Maïté Gabet, Chef du contrôle fiscal à la DGFIP : « L’informatique nous permettra de cibler plus précisément les zones à risques »

Interviews
Outils
TAILLE DU TEXTE

Bercy

FEC, examen de comptabilité, logiciels de caisse certifiés… le numérique et l’innovation technologique gagne du terrain dans le contrôle fiscal. Un possible sujet d’appréhension pour les entreprises et leurs accompagnants experts-comptables. Aussi, nous avons rencontré Maïté Gabet, Chef du service du contrôle fiscal à la DGFIP, pour en savoir davantage sur le positionnement de Bercy quant au recours aux nouvelles technologies dans le contrôle des règles d’imposition.

L’examen de comptabilité, entré en vigueur en 2017, semble être un sujet d’inquiétude pour les entreprises et leurs conseils experts-comptables. On a pu parler de « contrôle fiscal 2.0 » ou encore de « cyber-contrôle » des comptabilités, avec derrière la crainte d’une démarche un peu intrusive de la part de la DGFIP. Quelle est votre réaction à ce sujet ?

Je suis un peu étonnée de ce que vous me dites. Je n’ai pas cette lecture. Nous discutons avec les professionnels du chiffre. J’ai moi-même participé à un colloque organisé par l’Ordre des experts-comptables au mois de janvier. J’ai rencontré des vérificateurs et nous avons organisé des séminaires internes avec des entreprises et des experts-comptables au plan local. Et ce n’est pas l’information qui remonte.

L’examen de comptabilité est une nouvelle procédure. C’est normal que cela change un peu les cultures. Cela suppose de se réajuster. Mais notre sujet, c’est d’être plus rapides, plus efficients, moins intrusifs et de maintenir le même niveau de débat contradictoire. Je pense que l’examen de comptabilité est une procédure gagnante pour tout le monde. Côté entreprises, cela leur permet de ne pas avoir à « monitorer » pendant plusieurs mois, un vérificateur pour des questions qu’il pourrait examiner à distance depuis son bureau.

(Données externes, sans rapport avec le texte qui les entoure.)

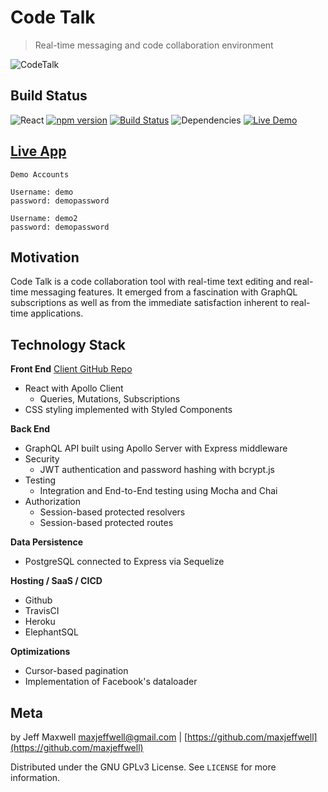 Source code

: # Code Talk
> Real-time messaging and code collaboration environment

![CodeTalk](file:///home/maxjeffwell/Downloads/CodeTalk.png)

## Build Status
![React](https://img.shields.io/badge/react-16.6.0%2B-blue.svg) [![npm version](https://img.shields.io/badge/npm%20package-6.4.1-orange.svg)](https://badge.fury.io/js/npm) [![Build Status](https://travis-ci.org/maxjeffwell/code-talk-graphql-client.svg?branch=master)](https://travis-ci.org/maxjeffwell/code-talk-graphql-client) ![Dependencies](https://img.shields.io/badge/dependencies-up%20to%20date-brightgreen.svg) [![Live Demo](https://img.shields.io/badge/demo-online-green.svg)](https://jmaxwell-code-talk-client.herokuapp.com/)

## [Live App](https://jmaxwell-code-talk-client.herokuapp.com/)

```
Demo Accounts

Username: demo
password: demopassword

Username: demo2
password: demopassword
```

## Motivation
Code Talk is a code collaboration tool with real-time text editing and real-time messaging features. It emerged from a fascination with GraphQL subscriptions as well as from the immediate satisfaction inherent to real-time applications.

## Technology Stack
**Front End** [Client GitHub Repo](https://github.com/maxjeffwell/code-talk-client)

* React with Apollo Client
    * Queries, Mutations, Subscriptions
* CSS styling implemented with Styled Components

**Back End**
* GraphQL API built using Apollo Server with Express middleware
* Security
    * JWT authentication and password hashing with bcrypt.js
* Testing
     * Integration and End-to-End testing using Mocha and Chai
* Authorization
    * Session-based protected resolvers
    * Session-based protected routes

**Data Persistence**
* PostgreSQL connected to Express via Sequelize

**Hosting / SaaS / CICD**
* Github
* TravisCI
* Heroku
* ElephantSQL

**Optimizations**
* Cursor-based pagination
* Implementation of Facebook's dataloader

## Meta

by Jeff Maxwell maxjeffwell@gmail.com | [https://github.com/maxjeffwell](https://github.com/maxjeffwell)

Distributed under the GNU GPLv3 License. See ``LICENSE`` for more information.

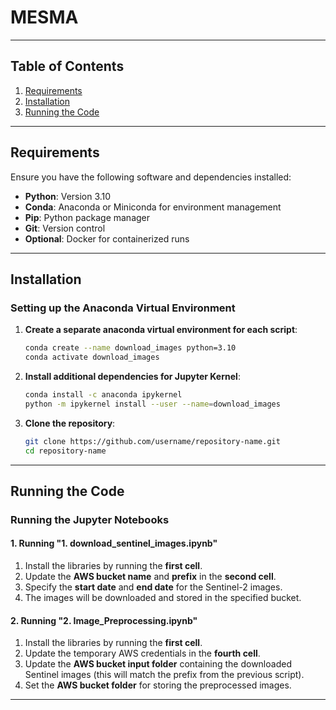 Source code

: # MESMA

---

## Table of Contents

1. [Requirements](#requirements)
2. [Installation](#installation)
3. [Running the Code](#running-the-code)

---

## Requirements

Ensure you have the following software and dependencies installed:

- **Python**: Version 3.10
- **Conda**: Anaconda or Miniconda for environment management
- **Pip**: Python package manager
- **Git**: Version control
- **Optional**: Docker for containerized runs

---

## Installation

### Setting up the Anaconda Virtual Environment

1. **Create a separate anaconda virtual environment for each script**:
   ```bash
   conda create --name download_images python=3.10
   conda activate download_images
   ```

2. **Install additional dependencies for Jupyter Kernel**:
   ```bash
   conda install -c anaconda ipykernel
   python -m ipykernel install --user --name=download_images
   ```

3. **Clone the repository**:
   ```bash
   git clone https://github.com/username/repository-name.git
   cd repository-name
   ```


---

## Running the Code

### Running the Jupyter Notebooks

#### **1. Running "1. download_sentinel_images.ipynb"**

1. Install the libraries by running the **first cell**.
2. Update the **AWS bucket name** and **prefix** in the **second cell**.
3. Specify the **start date** and **end date** for the Sentinel-2 images.
4. The images will be downloaded and stored in the specified bucket.

#### **2. Running "2. Image_Preprocessing.ipynb"**

1. Install the libraries by running the **first cell**.
2. Update the temporary AWS credentials in the **fourth cell**.
3. Update the **AWS bucket input folder** containing the downloaded Sentinel images (this will match the prefix from the previous script).
4. Set the **AWS bucket folder** for storing the preprocessed images.


---



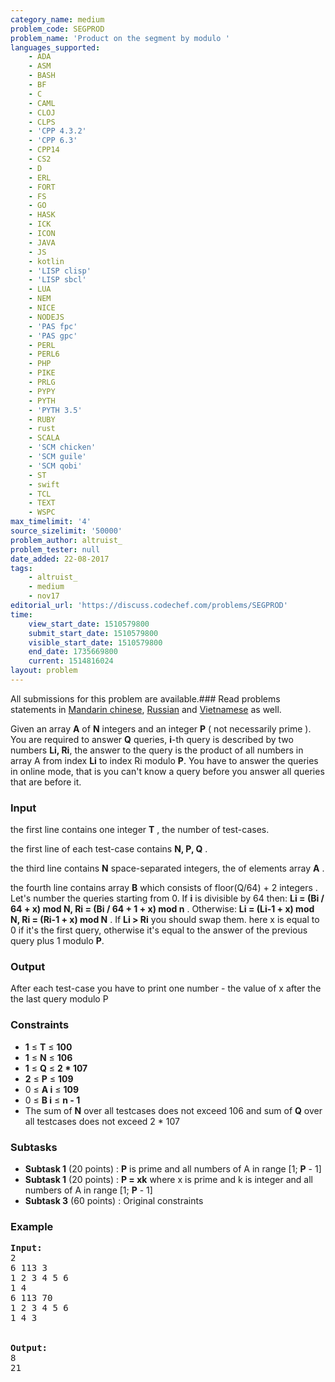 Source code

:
 ```yaml
---
category_name: medium
problem_code: SEGPROD
problem_name: 'Product on the segment by modulo '
languages_supported:
    - ADA
    - ASM
    - BASH
    - BF
    - C
    - CAML
    - CLOJ
    - CLPS
    - 'CPP 4.3.2'
    - 'CPP 6.3'
    - CPP14
    - CS2
    - D
    - ERL
    - FORT
    - FS
    - GO
    - HASK
    - ICK
    - ICON
    - JAVA
    - JS
    - kotlin
    - 'LISP clisp'
    - 'LISP sbcl'
    - LUA
    - NEM
    - NICE
    - NODEJS
    - 'PAS fpc'
    - 'PAS gpc'
    - PERL
    - PERL6
    - PHP
    - PIKE
    - PRLG
    - PYPY
    - PYTH
    - 'PYTH 3.5'
    - RUBY
    - rust
    - SCALA
    - 'SCM chicken'
    - 'SCM guile'
    - 'SCM qobi'
    - ST
    - swift
    - TCL
    - TEXT
    - WSPC
max_timelimit: '4'
source_sizelimit: '50000'
problem_author: altruist_
problem_tester: null
date_added: 22-08-2017
tags:
    - altruist_
    - medium
    - nov17
editorial_url: 'https://discuss.codechef.com/problems/SEGPROD'
time:
    view_start_date: 1510579800
    submit_start_date: 1510579800
    visible_start_date: 1510579800
    end_date: 1735669800
    current: 1514816024
layout: problem
---
```

All submissions for this problem are available.### Read problems statements in [Mandarin chinese](http://www.codechef.com/download/translated/NOV17/mandarin/SEGPROD.pdf), [Russian](http://www.codechef.com/download/translated/NOV17/russian/SEGPROD.pdf) and [Vietnamese](http://www.codechef.com/download/translated/NOV17/vietnamese/SEGPROD.pdf) as well.

Given an array  **A**  of  **N**  integers and an integer  **P**  ( not necessarily prime ). You are required to answer  **Q**  queries, **i**-th query is described by two numbers **Li, Ri**, the answer to the query is the product of all numbers in array A from index **Li** to index Ri modulo **P**. You have to answer the queries in online mode, that is you can't know a query before you answer all queries that are before it.

### Input

the first line contains one integer  **T** , the number of test-cases.

the first line of each test-case contains  **N, P, Q** .

the third line contains **N** space-separated integers, the of elements array  **A** .

the fourth line contains array **B** which consists of floor(Q/64) + 2 integers . Let's number the queries starting from 0. If **i** is divisible by 64 then:  **Li = (Bi / 64 + x) mod N, Ri = (Bi / 64 + 1 + x) mod n** .
Otherwise:  **Li = (Li-1 + x) mod N, Ri = (Ri-1 + x) mod N** . If  **Li &gt; Ri**  you should swap them. here x is equal to 0 if it's the first query, otherwise it's equal to the answer of the previous query plus 1 modulo **P**.

### Output

After each test-case you have to print one number - the value of x after the the last query modulo P

### Constraints

- **1** ≤ **T** ≤ **100**
- **1** ≤ **N** ≤ **106**
- **1** ≤ **Q** ≤ **2 \* 107**
- **2** ≤ **P** ≤ **109**
- 0 ≤  **A  i**  ≤ **109**
- 0 ≤ **B i**  ≤ **n - 1**
- The sum of **N** over all testcases does not exceed 106 and sum of **Q** over all testcases does not exceed 2 \* 107

### Subtasks

- **Subtask 1** (20 points) : **P** is prime and all numbers of A in range \[1; **P** - 1\]
- **Subtask 1** (20 points) : **P = **xk**** where x is prime and k is integer and all numbers of A in range \[1; **P** - 1\]
- **Subtask 3** (60 points) : Original constraints

### Example

<pre><b>Input:</b>
2
6 113 3
1 2 3 4 5 6
1 4
6 113 70
1 2 3 4 5 6
1 4 3


<b>Output:</b>
8
21
</pre> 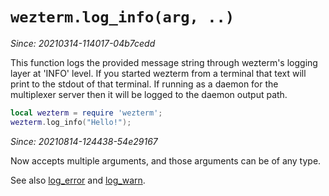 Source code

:# `wezterm.log_info(arg, ..)`

*Since: 20210314-114017-04b7cedd*

This function logs the provided message string through wezterm's logging layer
at 'INFO' level.  If you started wezterm from a terminal that text will print
to the stdout of that terminal.  If running as a daemon for the multiplexer
server then it will be logged to the daemon output path.

```lua
local wezterm = require 'wezterm';
wezterm.log_info("Hello!");
```

*Since: 20210814-124438-54e29167*

Now accepts multiple arguments, and those arguments can be of any type.


See also [log_error](log_error.md) and [log_warn](log_warn.md).

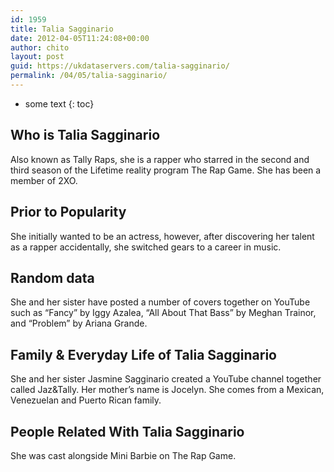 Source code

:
 ```yaml
---
id: 1959
title: Talia Sagginario
date: 2012-04-05T11:24:08+00:00
author: chito
layout: post
guid: https://ukdataservers.com/talia-sagginario/
permalink: /04/05/talia-sagginario/
---
```


* some text
{: toc}
          
          
## Who is  Talia Sagginario
                  
                  
                  
Also known as Tally Raps, she is a rapper who starred in the second and third season of the Lifetime reality program The Rap Game. She has been a member of 2XO. 
                  
                
                
                
## Prior to Popularity 
                  
                  
                  
She initially wanted to be an actress, however, after discovering her talent as a rapper accidentally, she switched gears to a career in music. 
                  
                
                
                
## Random data 
                  
                  
                  
She and her sister have posted a number of covers together on YouTube such as &#8220;Fancy&#8221; by Iggy Azalea, &#8220;All About That Bass&#8221; by Meghan Trainor, and &#8220;Problem&#8221; by Ariana Grande. 
                  
                
                
                
## Family & Everyday Life of Talia Sagginario
                  
                  
                  
She and her sister Jasmine Sagginario created a YouTube channel together called Jaz&Tally. Her mother&#8217;s name is Jocelyn. She comes from a Mexican, Venezuelan and Puerto Rican family. 
                  
                
                
                
## People Related With  Talia Sagginario
                  
                  
                  
She was cast alongside Mini Barbie on The Rap Game. 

L’obligation depuis le 1er janvier 2018 de s’équiper de logiciels de caisse certifiés est également un sujet d’appréhension pour les entreprises. Vous évoquiez lors du colloque organisé par l’Ordre des experts-comptables, l’idée discutée au Parlement d’une « société de confiance », d’un rétablissement de la confiance entre l’administration et ses administrés. L’obligation de s’équiper de systèmes de caisse certifiés ne participe-t-elle pas davantage d’une certaine méfiance voire d’une société de type « Big Brother » ?

En réalité, il s’agit de mettre en place une certification des logiciels de caisse afin, en termes préventifs, de s’assurer que ces systèmes ne permettent pas un effacement éventuel des écritures.

Nous avons adopté ce dispositif il y a maintenant plus de deux ans, en 2015. Et l’administration a beaucoup discuté avec les entreprises. Il y a un groupe de travail au Medef et avec des représentants des commerçants. Il y a également un groupe de travail d’experts-comptables. Ce dispositif traduit uniquement la volonté de faire de la prévention et de s’assurer que les logiciels sont conformes aux normes comptables. Il s’agit de prévenir des contrôles fiscaux qui, eux, seraient plus lourds et compliqués.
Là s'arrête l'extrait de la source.